I first met Malala's father when I was 19 years old. I was at Stanford University as a sophomore. I had seen a video about Malala and her father, who were speaking out against the attack on girls' education in the Swat Valley, their voices loud and echoing, whilst others remained silent. I found his number and called him and offered our help. He immediately pulled me in with his warmth and passion. "We must all unite to protect women's rights in Swat Valley. You must join our cause," he said in the spirit of a true fearless revolutionary.
Malala's father was always the inspiration behind Malala. He encouraged her to speak out when girls' education was being banned. He supported her as a friend, and as a teacher. And even now, as Malala's cause has taken the global stage, it is he who is always by her side, frequently joking. "She used to be my daughter, but now I am Malala's father." As for Malala, immediately whenever someone asks, "who inspires you Malala" She replies, "My father."
When asked what he did to nurture his daughter into such a fierce advocate for Women's rights, Ziauddin says, "ask me what I did not do, I did not cut her wings." He references in these words, true to the poet that he is, the innate beauty, power, strength and inspiration inside his daughter, and so many other girls, who we never get to see fly, as their wings are cut by the men in their lives.
In Malala's message to the world she has always acknowledged the incredibly important role that men have to play. She will say "we want education for all girls" and then add in "and all boys" remembering her father, and knowing that men have to learn to be feminists to help women's rights progress. However at a broader level, the debate around women's issues does not yet do enough to bring men into the fold.

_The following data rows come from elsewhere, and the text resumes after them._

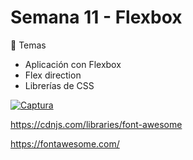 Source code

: # Semana 11 - Flexbox

🎯 Temas

- Aplicación con Flexbox
- Flex direction
- Librerías de CSS


[![Captura](/images/captura.png)](/images/captura.png)

https://cdnjs.com/libraries/font-awesome

https://fontawesome.com/

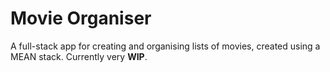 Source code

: # Movie Organiser

A full-stack app for creating and organising lists of movies, created using a MEAN stack. Currently very **WIP**.
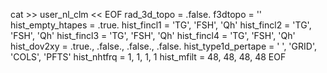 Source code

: cat >> user_nl_clm << EOF
rad_3d_topo = .false.
f3dtopo = ''
hist_empty_htapes = .true.
hist_fincl1 = 'TG', 'FSH', 'Qh'
hist_fincl2 = 'TG', 'FSH', 'Qh'
hist_fincl3 = 'TG', 'FSH', 'Qh'
hist_fincl4 = 'TG', 'FSH', 'Qh'
hist_dov2xy = .true., .false., .false., .false.
hist_type1d_pertape = ' ', 'GRID', 'COLS', 'PFTS'
hist_nhtfrq = 1, 1, 1, 1
hist_mfilt  = 48, 48, 48, 48
EOF
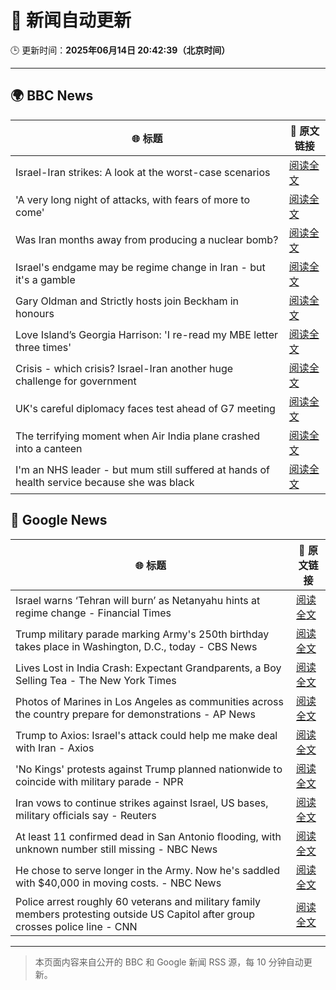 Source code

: # 🧠 新闻自动更新

🕒 更新时间：**2025年06月14日 20:42:39（北京时间）**

---

## 🌍 BBC News

| 🌐 标题 | 🔗 原文链接 |
|--------|-------------|
| Israel-Iran strikes: A look at the worst-case scenarios | [阅读全文](https://www.bbc.com/news/articles/c74n23y1x48o) |
| 'A very long night of attacks, with fears of more to come' | [阅读全文](https://www.bbc.com/news/videos/c3rpg2qj377o) |
| Was Iran months away from producing a nuclear bomb? | [阅读全文](https://www.bbc.com/news/articles/cn840275p5yo) |
| Israel's endgame may be regime change in Iran - but it's a gamble | [阅读全文](https://www.bbc.com/news/articles/c79e233j2gro) |
| Gary Oldman and Strictly hosts join Beckham in honours | [阅读全文](https://www.bbc.com/news/articles/cly30wpz01po) |
| Love Island’s Georgia Harrison: 'I re-read my MBE letter three times' | [阅读全文](https://www.bbc.com/news/articles/ce80rk0yw7jo) |
| Crisis - which crisis? Israel-Iran another huge challenge for government | [阅读全文](https://www.bbc.com/news/articles/c5yxn52dz5ro) |
| UK's careful diplomacy faces test ahead of G7 meeting | [阅读全文](https://www.bbc.com/news/articles/c0ln32252reo) |
| The terrifying moment when Air India plane crashed into a canteen | [阅读全文](https://www.bbc.com/news/articles/cz0dkrz1kneo) |
| I'm an NHS leader - but mum still suffered at hands of health service because she was black | [阅读全文](https://www.bbc.com/news/articles/c3v5q2n4gpxo) |

## 📰 Google News

| 🌐 标题 | 🔗 原文链接 |
|--------|-------------|
| Israel warns ‘Tehran will burn’ as Netanyahu hints at regime change - Financial Times | [阅读全文](https://news.google.com/rss/articles/CBMicEFVX3lxTE16RWtBUXJYdllJRXZoS0VhUDJ0TlpTMkh1cnBzUzJaWTN6Yjc3LXliUnkyaTVyNjd2T1B6YlBuTnBMMHRDV2pUMGRIX0RiTldIQmM1a082U01MRUlJTlFhSzlNLV9ZSUdzTzd2azVEZHI?oc=5) |
| Trump military parade marking Army's 250th birthday takes place in Washington, D.C., today - CBS News | [阅读全文](https://news.google.com/rss/articles/CBMilgFBVV95cUxNdGNGN2dqUmk2OTF2T1psVl9ZZ1AxSS1xdUh3STRjVzVSVWdadzlpbU5wWmhWR001YWpYSUU2UnhleFQycFdZWHhFeUNRbm1rLU44dXZseHV0dTNjY2JtQi1xMWN1eDE4blVNODBUNHdNa2M1N0ptS2JYdEZ3TFBOM2hpdTYxcVBLMnRoekFENjZla2xMZkE?oc=5) |
| Lives Lost in India Crash: Expectant Grandparents, a Boy Selling Tea - The New York Times | [阅读全文](https://news.google.com/rss/articles/CBMifkFVX3lxTE15a2ZxbGtWeDRWSGg2REZyM2hQMWhGU1pFUGMtNVFFVFFqbVBhSjJPVGpGTklKRG5vTG42T2d3RHJpZ2ZMRms4M0ozaG9GcUZONUlUTFp2WC03aFNIQlhFaVlHQklpMk9RaTdlbDBTblpoVGxGV0dEeHVjb2hCQQ?oc=5) |
| Photos of Marines in Los Angeles as communities across the country prepare for demonstrations - AP News | [阅读全文](https://news.google.com/rss/articles/CBMiuwFBVV95cUxObnVjRGhjTUlYc2djMGF0U0FIMzhZbHFkSjZDS0hhM1VhM0lyYXAyVExSNW1qZzVwZWNqTGNFdk45TURzNXVVUjZob0NnV3pmLVA5ZTV0WkpDbHJHcjVGLTlXNElkX29nZ3lST0NUa1hFYjlvY1hnMExBTUl0enBCV284dGRtU05tdkFoejFsYksxZHRMd0hZUDVqS3phSmtISlQzTXdud3YzWDdmbzR4UW5NNXhkeEdCZ3NF?oc=5) |
| Trump to Axios: Israel's attack could help me make deal with Iran - Axios | [阅读全文](https://news.google.com/rss/articles/CBMiekFVX3lxTE1lS0o5TkEyQk9VYnI4Q1BFS1ZTWXZnZW9LdndFQWtLMUM2MGdFOHpqbEt1bTVPY1JQQy1WYjJwaElwb1dqTUxrNG5PQWlHbmx4Y2d3MTFBWGVLWThXN0VpazhvaWpQZk9mQkpGcFdTLWpIX3NyNnpCQVFn?oc=5) |
| 'No Kings' protests against Trump planned nationwide to coincide with military parade - NPR | [阅读全文](https://news.google.com/rss/articles/CBMihAFBVV95cUxPNGlUQWlFX1JwVDZLWXFTYTd2YkJZZEdMWEFfU1F2bTVqV3ZvWnR3aDRfZDJVN3V0ZzdKaTIwaDk1ZGZxaUx1Qk1vdldlb21JOGhuek9RLUFoTU14UkhMcjZLMmhxdjJTUmE0T21RN042X2w3RXB2amdLaDdtekZpbWx3dHI?oc=5) |
| Iran vows to continue strikes against Israel, US bases, military officials say - Reuters | [阅读全文](https://news.google.com/rss/articles/CBMixgFBVV95cUxOVDZQUmpyNU0xSk42SWNWdUVES01yWlh2dFhMaWdSdktlc3U0cTljRFh5YkdILXhwUlEyeFdZcmhpT2ZNZXhnTU42RndpYUdNdEtEU1c2RGxhaW44aHhna1lBMWtCSzcyc2J6NGpldkd2b2padTMwazNOcVY3NDNpUmMzbDZrNzNBR0t2UWpoMVNqQ0N4ZFN5RHVQRmY4cHp4QXVxN2ZfTnNGaWMwMF9hUjdYQ2pHczhiaXZwbUVMSGdnMjU5TVE?oc=5) |
| At least 11 confirmed dead in San Antonio flooding, with unknown number still missing - NBC News | [阅读全文](https://news.google.com/rss/articles/CBMiugFBVV95cUxNVVBhMXZ5WTM5UjlzYkQ5eXlmcnV1MUFJYjFYTFBrRkx2aXl2ZkdLZk1aRTh1cmNlV05wS2pZbjRsV2tIa01zZUdBQzBtQXZxXzk2ZDQtQ3JJMzBrUDlDbjBtd2Z6U3pMSVVLNGR1MlpYZENScGZHSjBSOTFablRzWkVLMW85R2dJZW94RDhKUnU4ai1PNU1xeWREUmlqSkQ5enB5RDNkcGpPZk5XOVB1OGFsWENEdXhUMVHSAVZBVV95cUxNTjdBaUtVQW9PVEctSk04VmVTUVZfNldodTJlR3VTQXNJaTlWNkJZWjlxME5XRHk4UWFUdnJ0UFZ1R3pPcUVMaTBpc184dmVEZEtvbF93Zw?oc=5) |
| He chose to serve longer in the Army. Now he's saddled with $40,000 in moving costs. - NBC News | [阅读全文](https://news.google.com/rss/articles/CBMiggFBVV95cUxOZ2FadUt1NVVVSG5WdGlKQnhOWVlkQ1hUYUJSTkl5U2hBcFBhMWlLSjNGeUFXNFZYMzJNTExwQllOOHRCUWk3ZkcxZE0zSy12dlNQM1RDM3I2S2w2VEJUYUJTX09LSVVfSEZWMnB2QVhWdGRWTkpGall0M2ZYWktESG9n0gFWQVVfeXFMTU1tWDRLMWZiX0dFYXpSamlubGNZTEg0OGJFMVJYbDdZb1JKTHFVTmdRdFpPRjBSNHNySmVXQ2JDNVlxMXAyRTloQWNjeUhSQkNFeloyOHc?oc=5) |
| Police arrest roughly 60 veterans and military family members protesting outside US Capitol after group crosses police line - CNN | [阅读全文](https://news.google.com/rss/articles/CBMiekFVX3lxTE5tWm1nalp4VFk3SUQ1RU5jSWdvbjJZSGJlb3FVMV9rUGhMbVFzbUpnQk5qMHZyTVJhTHYzN3pDdHptMGVBbWJ3VmpOWkZGNUhYb1hScVBQdzcyUVc4dzJiRzVpdzEwb0FSekZUbnc3NVpMWTFDZTRwdXFn0gF_QVVfeXFMT3BaejExWDBPaFN6RGU4QjZGUGd1clVnUzFzSEV3U2pJUVlMTmlnQ09fTFF6bXFIRjNyMUhLY0RPWm85RWlHLXZjTjZpR3VBSlA2QUlyakF5N3l0WUNzQUxhNnNMTmJKakRtRXlOZ3hGNWJqeUdtNGplRkhka1hTTQ?oc=5) |

---
> 本页面内容来自公开的 BBC 和 Google 新闻 RSS 源，每 10 分钟自动更新。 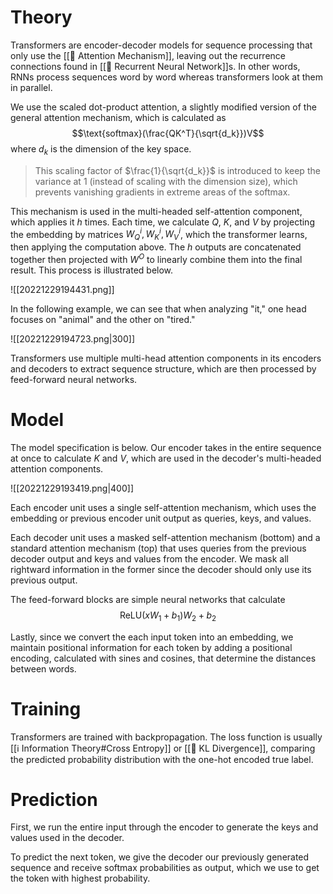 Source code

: # Theory
Transformers are encoder-decoder models for sequence processing that only use the [[🚨 Attention Mechanism]], leaving out the recurrence connections found in [[💬 Recurrent Neural Network]]s. In other words, RNNs process sequences word by word whereas transformers look at them in parallel.

We use the scaled dot-product attention, a slightly modified version of the general attention mechanism, which is calculated as $$\text{softmax}(\frac{QK^T}{\sqrt{d_k}})V$$
where $d_k$ is the dimension of the key space.

> This scaling factor of $\frac{1}{\sqrt{d_k}}$ is introduced to keep the variance at $1$ (instead of scaling with the dimension size), which prevents vanishing gradients in extreme areas of the softmax.

This mechanism is used in the multi-headed self-attention component, which applies it $h$ times. Each time, we calculate $Q$, $K$, and $V$ by projecting the embedding by matrices $W^i_Q,W^i_K, W^i_V$, which the transformer learns, then applying the computation above. The $h$ outputs are concatenated together then projected with $W^O$ to linearly combine them into the final result. This process is illustrated below.

![[20221229194431.png]]

In the following example, we can see that when analyzing "it," one head focuses on "animal" and the other on "tired."

![[20221229194723.png|300]]

Transformers use multiple multi-head attention components in its encoders and decoders to extract sequence structure, which are then processed by feed-forward neural networks.

# Model
The model specification is below. Our encoder takes in the entire sequence at once to calculate $K$ and $V$, which are used in the decoder's multi-headed attention components.

![[20221229193419.png|400]]

Each encoder unit uses a single self-attention mechanism, which uses the embedding or previous encoder unit output as queries, keys, and values.

Each decoder unit uses a masked self-attention mechanism (bottom) and a standard attention mechanism (top) that uses queries from the previous decoder output and keys and values from the encoder. We mask all rightward information in the former since the decoder should only use its previous output.

The feed-forward blocks are simple neural networks that calculate $$\text{ReLU}(xW_1 + b_1)W_2 + b_2$$

Lastly, since we convert the each input token into an embedding, we maintain positional information for each token by adding a positional encoding, calculated with sines and cosines, that determine the distances between words.

# Training
Transformers are trained with backpropagation. The loss function is usually [[ℹ️ Information Theory#Cross Entropy]] or [[📏 KL Divergence]], comparing the predicted probability distribution with the one-hot encoded true label.

# Prediction
First, we run the entire input through the encoder to generate the keys and values used in the decoder.

To predict the next token, we give the decoder our previously generated sequence and receive softmax probabilities as output, which we use to get the token with highest probability. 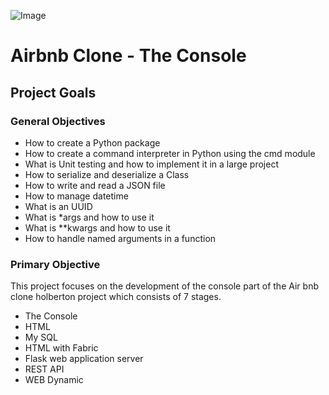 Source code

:  ![Image](https://holbertonintranet.s3.amazonaws.com/uploads/medias/2018/6/65f4a1dd9c51265f49d0.png?X-Amz-Algorithm=AWS4-HMAC-SHA256&X-Amz-Credential=AKIARDDGGGOUWMNL5ANN%2F20210214%2Fus-east-1%2Fs3%2Faws4_request&X-Amz-Date=20210214T133727Z&X-Amz-Expires=86400&X-Amz-SignedHeaders=host&X-Amz-Signature=5bb5300179c32ff75ad8d0834c98d29f44b35abcba17b62169c39f8959800187)
# Airbnb Clone - The Console

## Project Goals


### General Objectives

*   How to create a Python package
*   How to create a command interpreter in Python using the cmd module
*   What is Unit testing and how to implement it in a large project
*   How to serialize and deserialize a Class
*   How to write and read a JSON file
*   How to manage datetime
*   What is an UUID
*   What is *args and how to use it
*   What is **kwargs and how to use it
*   How to handle named arguments in a function

### Primary Objective

 This project focuses on the development of the console part
 of the Air bnb clone holberton project which consists of 7 stages.

* The Console
* HTML
* My SQL
* HTML with Fabric
* Flask web application server
* REST API
* WEB Dynamic


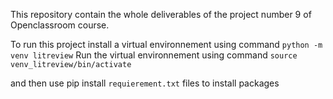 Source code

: This repository contain the whole deliverables of the project number 9 of Openclassroom course.

To run this project install a virtual environnement using  command `python -m venv litreview`
Run the virtual environnement using command `source venv_litreview/bin/activate`

and then use pip install `requierement.txt` files to install packages

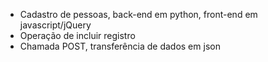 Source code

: * Cadastro de pessoas, back-end em python, front-end em javascript/jQuery
* Operação de incluir registro
* Chamada POST, transferência de dados em json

Programs working with men -- fathers, brothers, community leaders and religious elders -- are an effective way to move women's issues forward in communities where they are currently deeply oppressed. At a national level, working with policy-makers and national leaders to change laws, policy, inclusion in government has had wide-reaching impact. Media campaigns that encourage men to acknowledge women's rights can have immense ripple effects -- recently a commercial in India where a woman was shown getting married for the second time, with her new groom affectionately holding her daughter, was a powerful thought-provoker in a culture where divorce and remarriage for women is deeply taboo.
When we started the Malala Fund Malala's father was the first person to agree to the idea, going on to become its cofounder and the chair of its board. However, he encouraged me to take the lead, himself taking the back seat. He had no qualms about his organization being run by a 24-year-old girl, an openness to gender and age which is unheard of where he comes from. For me, he has not only become family, but a teacher, a mentor and inspirer, and a source of strength.
Ziauddin, or as I call him, Ziauddin Uncle, is a case-study for creating male values that help rather than oppress women. The question remains, how do we encourage more men to be advocates for the women in their lives? To be gentle, kind and supportive. To refuse to conform to stereotypes and to liberate themselves and their women from the shackles of patriarchy? While we have a long way to go, creating powerful spokespersons for the cause, like Ziauddin, is certainly the start.